Tokyo Ueno Station by Yu Miri (tr. Morgan Giles).
My rating: 4 of 5 stars.
When I first went to Tokyo, I made a habit of walking through a large park in Shinjuku. It was just down from the Tokyo Park Hyatt (as featured in Lost in Translation) and the park was exceptionally groomed – in the same way much of Tokyo was.
Unlike a lot of the other places I’d seen, though, it featured a lot of homeless people. It was ordered and quiet and a little hidden away: visible, but visibly ignored by most others walking through the space on their commute.
Invisible people, see.
That’s the focus of Yu Miri’s novel, even through the parkland of the title is in a different location. Invisible people. The sort of people that capitalism and success are keen to move to the margins; who, alive or dead, become liminal – a thing unnoticed unless pursued. People subject to constant uncertainty, continual change. People so tangentially involved with the wider community – though their own thrives – that they might as well not exist.
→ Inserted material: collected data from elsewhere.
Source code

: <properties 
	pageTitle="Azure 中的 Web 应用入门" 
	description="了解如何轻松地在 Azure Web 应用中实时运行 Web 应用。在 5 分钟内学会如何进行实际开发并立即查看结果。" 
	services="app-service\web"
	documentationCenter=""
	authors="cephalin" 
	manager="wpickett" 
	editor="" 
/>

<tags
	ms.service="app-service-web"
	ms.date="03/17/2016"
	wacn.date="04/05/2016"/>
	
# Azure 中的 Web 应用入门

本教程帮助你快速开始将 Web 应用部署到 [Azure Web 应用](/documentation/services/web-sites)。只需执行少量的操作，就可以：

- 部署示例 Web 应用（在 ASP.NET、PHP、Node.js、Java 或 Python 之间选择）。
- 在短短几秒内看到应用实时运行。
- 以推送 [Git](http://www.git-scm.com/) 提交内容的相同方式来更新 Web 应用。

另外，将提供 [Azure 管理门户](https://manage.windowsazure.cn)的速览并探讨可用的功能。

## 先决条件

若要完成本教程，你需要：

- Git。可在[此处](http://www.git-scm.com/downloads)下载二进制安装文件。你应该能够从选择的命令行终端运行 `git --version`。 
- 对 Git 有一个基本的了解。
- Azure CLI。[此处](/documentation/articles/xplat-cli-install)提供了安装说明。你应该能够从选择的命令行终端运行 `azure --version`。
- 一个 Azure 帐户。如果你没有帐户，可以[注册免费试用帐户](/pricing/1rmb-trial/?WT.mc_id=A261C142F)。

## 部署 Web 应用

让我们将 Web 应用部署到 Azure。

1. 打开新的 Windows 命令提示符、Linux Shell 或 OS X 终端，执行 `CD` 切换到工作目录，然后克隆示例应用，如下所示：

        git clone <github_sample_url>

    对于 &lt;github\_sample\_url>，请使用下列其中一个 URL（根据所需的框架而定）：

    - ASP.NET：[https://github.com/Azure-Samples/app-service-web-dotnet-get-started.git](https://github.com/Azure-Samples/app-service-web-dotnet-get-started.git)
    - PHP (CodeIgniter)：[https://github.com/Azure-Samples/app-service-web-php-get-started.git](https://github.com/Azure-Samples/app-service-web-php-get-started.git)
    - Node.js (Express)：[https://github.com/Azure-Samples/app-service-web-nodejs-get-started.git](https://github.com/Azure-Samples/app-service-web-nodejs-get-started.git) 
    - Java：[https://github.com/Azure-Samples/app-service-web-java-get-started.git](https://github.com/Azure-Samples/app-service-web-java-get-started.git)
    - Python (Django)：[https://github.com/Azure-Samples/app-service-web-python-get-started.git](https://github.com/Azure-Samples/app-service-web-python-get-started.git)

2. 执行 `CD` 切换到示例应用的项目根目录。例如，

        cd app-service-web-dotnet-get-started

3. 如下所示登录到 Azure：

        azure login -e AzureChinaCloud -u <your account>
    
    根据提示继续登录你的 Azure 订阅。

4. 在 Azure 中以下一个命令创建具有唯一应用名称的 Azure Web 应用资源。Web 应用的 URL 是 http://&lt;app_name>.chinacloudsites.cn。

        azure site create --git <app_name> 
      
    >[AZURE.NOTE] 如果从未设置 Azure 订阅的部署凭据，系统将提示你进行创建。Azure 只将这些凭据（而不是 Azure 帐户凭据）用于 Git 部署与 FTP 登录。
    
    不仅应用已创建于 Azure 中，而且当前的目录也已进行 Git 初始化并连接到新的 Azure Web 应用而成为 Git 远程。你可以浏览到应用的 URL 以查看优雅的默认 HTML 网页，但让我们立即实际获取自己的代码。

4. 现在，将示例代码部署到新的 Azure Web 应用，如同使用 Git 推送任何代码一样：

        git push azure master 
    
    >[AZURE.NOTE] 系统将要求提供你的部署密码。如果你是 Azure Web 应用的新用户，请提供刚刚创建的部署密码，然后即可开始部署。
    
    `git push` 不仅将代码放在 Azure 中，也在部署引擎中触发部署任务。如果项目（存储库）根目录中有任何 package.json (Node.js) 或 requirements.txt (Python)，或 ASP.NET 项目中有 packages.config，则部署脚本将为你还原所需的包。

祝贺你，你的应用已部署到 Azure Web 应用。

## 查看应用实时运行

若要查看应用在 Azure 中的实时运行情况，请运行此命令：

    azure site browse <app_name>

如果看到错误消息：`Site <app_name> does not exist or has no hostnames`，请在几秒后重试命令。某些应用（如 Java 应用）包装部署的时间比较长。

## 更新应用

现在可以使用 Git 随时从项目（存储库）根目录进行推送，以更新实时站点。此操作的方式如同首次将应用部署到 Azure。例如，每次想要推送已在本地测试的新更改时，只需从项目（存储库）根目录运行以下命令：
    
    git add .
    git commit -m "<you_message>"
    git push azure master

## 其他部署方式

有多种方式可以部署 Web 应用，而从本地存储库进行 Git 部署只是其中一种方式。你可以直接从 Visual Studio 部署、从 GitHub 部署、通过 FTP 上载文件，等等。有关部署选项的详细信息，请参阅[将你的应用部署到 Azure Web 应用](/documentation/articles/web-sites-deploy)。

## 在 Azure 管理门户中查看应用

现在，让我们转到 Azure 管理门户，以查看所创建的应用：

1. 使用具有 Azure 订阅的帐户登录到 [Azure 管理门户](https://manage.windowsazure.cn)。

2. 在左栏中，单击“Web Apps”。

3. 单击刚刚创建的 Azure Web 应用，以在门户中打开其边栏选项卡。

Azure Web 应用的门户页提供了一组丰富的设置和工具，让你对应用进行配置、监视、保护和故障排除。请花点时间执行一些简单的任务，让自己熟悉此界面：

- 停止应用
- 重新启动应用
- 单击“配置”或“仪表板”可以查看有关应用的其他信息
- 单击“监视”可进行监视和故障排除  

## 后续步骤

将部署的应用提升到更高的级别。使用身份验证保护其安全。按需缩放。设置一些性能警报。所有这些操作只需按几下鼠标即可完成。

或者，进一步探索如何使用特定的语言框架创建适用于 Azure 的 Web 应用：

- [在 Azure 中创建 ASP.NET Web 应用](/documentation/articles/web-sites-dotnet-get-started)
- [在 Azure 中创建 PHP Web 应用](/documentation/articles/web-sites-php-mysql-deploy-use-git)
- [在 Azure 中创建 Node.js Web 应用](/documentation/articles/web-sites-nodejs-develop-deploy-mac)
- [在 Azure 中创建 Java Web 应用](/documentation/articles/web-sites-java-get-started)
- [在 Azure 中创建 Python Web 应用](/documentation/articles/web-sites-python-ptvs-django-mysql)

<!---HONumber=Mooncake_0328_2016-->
The story within focuses on a man named Kazu. Through a series of flashbacks and dreamlike present, we’re told of his life – a life begun in 1933, and which was swept along in the torrent of Japan’s postwar growth, and times of economic miracles. We learn of the losses that could lead to dropping out from society, as well as the joys – sometimes simple, sometimes not – which fill all lives, even those who find themselves destitute. We’re let into the support networks which help communities of homeless survive, and are given an almost dreamlike sense of an altered reality, for reasons which become all too apparent by the short novel’s end.
Tokyo Ueno Station is at once social commentary and fever-dream tale. It’s a sketch, detailed, of people who are considered as un-people by much of society. It’s something elegiac and beautiful. It’s sad, but it’s also whole-hearted in its embrace of life, and conveys a longing for connection and peace which sears.